Input data START

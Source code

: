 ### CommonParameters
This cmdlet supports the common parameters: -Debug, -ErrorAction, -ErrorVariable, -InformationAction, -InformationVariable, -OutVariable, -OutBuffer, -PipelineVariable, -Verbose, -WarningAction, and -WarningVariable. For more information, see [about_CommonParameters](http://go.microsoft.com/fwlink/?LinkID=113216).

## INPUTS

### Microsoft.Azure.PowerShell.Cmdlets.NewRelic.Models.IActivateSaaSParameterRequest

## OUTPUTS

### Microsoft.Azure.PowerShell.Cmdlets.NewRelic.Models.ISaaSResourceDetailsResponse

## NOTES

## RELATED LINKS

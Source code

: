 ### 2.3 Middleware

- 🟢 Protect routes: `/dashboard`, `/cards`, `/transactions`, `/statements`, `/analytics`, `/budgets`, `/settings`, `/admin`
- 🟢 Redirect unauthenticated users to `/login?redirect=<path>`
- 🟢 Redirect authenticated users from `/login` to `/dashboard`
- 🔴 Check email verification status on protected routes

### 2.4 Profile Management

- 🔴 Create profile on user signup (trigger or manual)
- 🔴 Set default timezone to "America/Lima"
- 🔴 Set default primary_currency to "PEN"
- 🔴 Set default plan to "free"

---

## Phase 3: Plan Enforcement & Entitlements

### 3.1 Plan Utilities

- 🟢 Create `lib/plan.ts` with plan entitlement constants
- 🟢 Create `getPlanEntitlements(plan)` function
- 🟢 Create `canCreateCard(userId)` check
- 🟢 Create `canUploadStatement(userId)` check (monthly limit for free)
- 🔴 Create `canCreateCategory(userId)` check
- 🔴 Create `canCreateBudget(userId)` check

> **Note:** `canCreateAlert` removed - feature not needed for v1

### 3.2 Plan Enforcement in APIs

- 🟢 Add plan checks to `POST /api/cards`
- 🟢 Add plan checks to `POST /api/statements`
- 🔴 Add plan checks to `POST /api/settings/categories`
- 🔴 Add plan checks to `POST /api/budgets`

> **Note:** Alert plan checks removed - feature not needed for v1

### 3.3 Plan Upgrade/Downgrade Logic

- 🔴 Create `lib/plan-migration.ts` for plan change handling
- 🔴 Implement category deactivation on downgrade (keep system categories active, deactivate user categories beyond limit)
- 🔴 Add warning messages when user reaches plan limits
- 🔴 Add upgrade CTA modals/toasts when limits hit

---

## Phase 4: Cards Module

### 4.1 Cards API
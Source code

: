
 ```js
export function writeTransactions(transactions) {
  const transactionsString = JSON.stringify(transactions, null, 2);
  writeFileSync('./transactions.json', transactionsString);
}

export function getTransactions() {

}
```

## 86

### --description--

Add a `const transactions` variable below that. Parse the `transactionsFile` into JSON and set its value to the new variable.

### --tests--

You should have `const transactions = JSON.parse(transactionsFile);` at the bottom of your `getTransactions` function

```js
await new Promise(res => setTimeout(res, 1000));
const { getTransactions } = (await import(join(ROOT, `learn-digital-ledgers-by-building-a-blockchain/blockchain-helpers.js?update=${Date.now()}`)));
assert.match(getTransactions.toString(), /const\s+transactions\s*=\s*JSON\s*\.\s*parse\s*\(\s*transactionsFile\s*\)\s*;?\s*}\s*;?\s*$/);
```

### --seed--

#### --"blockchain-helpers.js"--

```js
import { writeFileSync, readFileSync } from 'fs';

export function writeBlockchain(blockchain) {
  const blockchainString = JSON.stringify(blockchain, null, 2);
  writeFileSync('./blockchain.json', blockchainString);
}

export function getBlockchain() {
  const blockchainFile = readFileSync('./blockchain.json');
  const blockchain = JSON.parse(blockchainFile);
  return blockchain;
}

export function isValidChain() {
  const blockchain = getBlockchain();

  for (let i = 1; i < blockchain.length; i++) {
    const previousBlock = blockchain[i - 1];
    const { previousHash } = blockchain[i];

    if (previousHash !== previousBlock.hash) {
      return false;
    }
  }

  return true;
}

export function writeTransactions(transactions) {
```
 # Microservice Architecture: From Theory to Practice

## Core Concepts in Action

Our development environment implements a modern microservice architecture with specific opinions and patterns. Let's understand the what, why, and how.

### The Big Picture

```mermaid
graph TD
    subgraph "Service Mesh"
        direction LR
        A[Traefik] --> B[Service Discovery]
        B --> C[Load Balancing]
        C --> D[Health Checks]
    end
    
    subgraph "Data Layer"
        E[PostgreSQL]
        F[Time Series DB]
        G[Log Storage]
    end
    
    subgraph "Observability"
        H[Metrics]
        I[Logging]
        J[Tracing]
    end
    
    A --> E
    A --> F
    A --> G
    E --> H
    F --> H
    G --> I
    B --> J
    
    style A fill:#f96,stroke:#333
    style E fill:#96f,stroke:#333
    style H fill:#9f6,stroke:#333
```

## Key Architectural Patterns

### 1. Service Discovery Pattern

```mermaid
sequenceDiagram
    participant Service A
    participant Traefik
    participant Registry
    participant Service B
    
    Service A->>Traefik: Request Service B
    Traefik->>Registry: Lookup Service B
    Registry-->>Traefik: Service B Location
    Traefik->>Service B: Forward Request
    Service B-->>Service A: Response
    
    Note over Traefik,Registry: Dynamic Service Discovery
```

Input data END

Task item: Every line above with the string "when" in it needs to be copied.

Task result:
- 🔴 Add warning messages when user reaches plan limits
- 🔴 Add upgrade CTA modals/toasts when limits hit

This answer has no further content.